Work to be completed:
Repeat only the stretch of lines below that runs from the line with "https://github.com/fluent/fluentd/pull/2897" through the line with "https://github.com/fluent/fluentd/pull/2900", unaltered.
▬▬▬▬▬▬
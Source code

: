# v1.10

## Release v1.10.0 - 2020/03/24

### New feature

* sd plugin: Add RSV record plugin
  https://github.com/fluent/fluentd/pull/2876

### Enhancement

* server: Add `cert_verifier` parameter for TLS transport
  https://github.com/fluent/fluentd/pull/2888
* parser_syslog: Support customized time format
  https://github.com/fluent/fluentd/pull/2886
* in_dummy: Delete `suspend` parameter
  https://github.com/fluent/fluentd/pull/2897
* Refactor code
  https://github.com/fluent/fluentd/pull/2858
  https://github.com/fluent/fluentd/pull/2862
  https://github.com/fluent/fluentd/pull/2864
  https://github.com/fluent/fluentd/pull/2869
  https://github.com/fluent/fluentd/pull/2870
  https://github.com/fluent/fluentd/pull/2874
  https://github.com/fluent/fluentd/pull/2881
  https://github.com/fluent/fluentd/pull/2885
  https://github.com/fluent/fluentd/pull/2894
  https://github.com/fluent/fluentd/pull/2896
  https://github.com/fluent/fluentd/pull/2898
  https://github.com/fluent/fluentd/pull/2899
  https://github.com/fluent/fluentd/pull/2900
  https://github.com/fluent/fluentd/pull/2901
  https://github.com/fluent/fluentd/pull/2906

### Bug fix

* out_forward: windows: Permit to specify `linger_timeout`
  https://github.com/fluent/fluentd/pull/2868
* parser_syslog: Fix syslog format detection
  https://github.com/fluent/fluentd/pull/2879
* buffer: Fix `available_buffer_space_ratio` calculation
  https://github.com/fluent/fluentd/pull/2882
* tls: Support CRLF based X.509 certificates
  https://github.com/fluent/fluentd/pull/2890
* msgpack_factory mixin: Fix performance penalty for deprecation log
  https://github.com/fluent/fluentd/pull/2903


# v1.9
▬▬▬▬▬▬
Answer to the exercise:
  https://github.com/fluent/fluentd/pull/2897
* Refactor code
  https://github.com/fluent/fluentd/pull/2858
  https://github.com/fluent/fluentd/pull/2862
  https://github.com/fluent/fluentd/pull/2864
  https://github.com/fluent/fluentd/pull/2869
  https://github.com/fluent/fluentd/pull/2870
  https://github.com/fluent/fluentd/pull/2874
  https://github.com/fluent/fluentd/pull/2881
  https://github.com/fluent/fluentd/pull/2885
  https://github.com/fluent/fluentd/pull/2894
  https://github.com/fluent/fluentd/pull/2896
  https://github.com/fluent/fluentd/pull/2898
  https://github.com/fluent/fluentd/pull/2899
  https://github.com/fluent/fluentd/pull/2900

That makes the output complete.